投稿日: 2009.07.07 00:00
更新日: 2018.02.15 13:58

富士スピードウェイ加藤社長「F1開催中止は断腸の思い」


 7日、富士スピードウェイから発表された2010年のF1日本グランプリの開催中止の報に続き、都内で記者会見が行われた。加藤裕明社長は、今回の中止の決定について、「まさに断腸の思い。皆様に深くお詫び申し上げたい」と語った。

 7日、急遽設定された記者会見には、テレビや一般紙など多数の報道陣が集まった。そんな中、高瀬由紀夫F1事業本部長を伴って会場に姿を現した加藤社長は、報道陣を前に「大変申し訳ない報告になりましたが、2010年以降隔年で開催を予定しておりました、私ども富士スピードウェイでのF1日本グランプリの開催を断念することにいたしました」と改めて中止の決定を語った。

 中止の経緯について加藤社長は、「昨年10月に端を発しました世界的な経済不況は、弊社にも極めて厳しい経営環境をもたらすことになりました。私どもといたしましては、なんとしても開催を継続したい、という思いでさまざまな解決策を鋭意検討してまいりました。さらに、F1の開催権利等を管理いたしますFOAとも討議を重ねてまいりましたが、お客様にご満足いただける開催の継続は企業存続の観点から極めて困難であるとの結論に至りました」とその理由を述べている。

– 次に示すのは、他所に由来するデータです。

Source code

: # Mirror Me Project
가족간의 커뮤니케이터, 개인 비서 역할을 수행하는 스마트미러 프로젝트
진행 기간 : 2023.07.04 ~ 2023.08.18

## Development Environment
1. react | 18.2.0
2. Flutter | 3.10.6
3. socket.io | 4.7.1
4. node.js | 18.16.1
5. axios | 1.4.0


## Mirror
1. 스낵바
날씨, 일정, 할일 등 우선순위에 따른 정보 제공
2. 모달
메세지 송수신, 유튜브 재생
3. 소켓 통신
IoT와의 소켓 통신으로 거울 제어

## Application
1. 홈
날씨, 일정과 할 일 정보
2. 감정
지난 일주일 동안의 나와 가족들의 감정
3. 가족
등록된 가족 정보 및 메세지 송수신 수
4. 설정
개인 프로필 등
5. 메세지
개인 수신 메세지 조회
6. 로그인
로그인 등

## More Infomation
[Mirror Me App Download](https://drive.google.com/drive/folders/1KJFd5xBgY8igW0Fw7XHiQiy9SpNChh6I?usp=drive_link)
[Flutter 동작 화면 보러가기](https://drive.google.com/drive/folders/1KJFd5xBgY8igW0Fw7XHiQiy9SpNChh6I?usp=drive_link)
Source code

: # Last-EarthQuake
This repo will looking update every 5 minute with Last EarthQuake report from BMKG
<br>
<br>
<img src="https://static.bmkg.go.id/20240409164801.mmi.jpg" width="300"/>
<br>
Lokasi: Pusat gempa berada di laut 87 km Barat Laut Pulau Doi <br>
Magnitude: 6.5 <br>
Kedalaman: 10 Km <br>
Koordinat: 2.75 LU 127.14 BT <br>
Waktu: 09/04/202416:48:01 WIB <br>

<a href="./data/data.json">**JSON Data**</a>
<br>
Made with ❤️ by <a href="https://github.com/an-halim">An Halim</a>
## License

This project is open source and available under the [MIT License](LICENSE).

 質疑応答では、実際にどう経済環境がサーキットに影響を及ぼしたかについて加藤社長は「私の立場から申し上げられるかは分かりませんし、富士スピードウェイの努力不足ということも攻められてしかるべきとも思いますが、国内のレースのお客様が激減しております」とスーパーGT、フォーミュラ・ニッポンといった国内レースでの入場者数の激減、また看板スポンサーの減少がその一因であると言及。「私どもの努力不足もあるんですけれど、サーキットと、エントラントの皆さんと、シリーズプロモーターの皆さんとが、この何年間かは本当に三方一両損の精神で歯を食いしばって支えていかないと、国内のモータースポーツも立ちゆかなくなる懸念すら私はもっております」と警鐘を鳴らした。

 今回の中止の決定は、昨日富士スピードウェイ内の取締役会で正式に決定、昨日の時点で国、静岡県、小山町、御殿場市、裾野市に連絡されたという。「いろいろな意味で地元に御世話になったプロジェクトですから、こういう会見をさせていただく前にいろいろなところに連絡してお詫び申し上げました。誠に残念と皆さん一様にそうやっておっしゃっておりました」と加藤社長。鈴鹿サーキットにも、「本当は会ってお伝えするところですが、昨日電話で大変申し訳ないというお話をモビリティランドの大島(裕志)社長に差し上げました」と連絡したという。

 なお、今後経済環境が好転した場合はまたF1開催を目指すのかという質問に対しては、「私としては今でもやりたいと思っている。状況が良くなればぜひ、というのは考えているが、これはFOAが決めることであり、『じゃあもう一度』とそう簡単にいくものではないと思っています」と厳しい見通しを語っている。